**WHAT YOU ARE ASKED TO DO:** Return, exactly as written, all lines from the line containing "- Follow AAA pattern (Arrange, Act, Assert)" to the end of the entries below, with both ends included.

Saved data entries

——————————

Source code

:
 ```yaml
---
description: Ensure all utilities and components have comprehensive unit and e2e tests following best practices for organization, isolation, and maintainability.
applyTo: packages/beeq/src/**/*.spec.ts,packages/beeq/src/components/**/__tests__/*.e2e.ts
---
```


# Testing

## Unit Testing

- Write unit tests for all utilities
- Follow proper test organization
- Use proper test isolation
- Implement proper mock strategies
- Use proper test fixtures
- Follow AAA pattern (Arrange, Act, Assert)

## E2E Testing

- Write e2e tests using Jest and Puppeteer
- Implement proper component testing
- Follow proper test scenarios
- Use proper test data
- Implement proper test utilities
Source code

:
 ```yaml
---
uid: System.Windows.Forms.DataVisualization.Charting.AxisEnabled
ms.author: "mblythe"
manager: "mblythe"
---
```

——————————

**EXERCISE SOLUTION:**
- Follow AAA pattern (Arrange, Act, Assert)

## E2E Testing

- Write e2e tests using Jest and Puppeteer
- Implement proper component testing
- Follow proper test scenarios
- Use proper test data
- Implement proper test utilities
Source code

:
 ```yaml
---
uid: System.Windows.Forms.DataVisualization.Charting.AxisEnabled
ms.author: "mblythe"
manager: "mblythe"
---
```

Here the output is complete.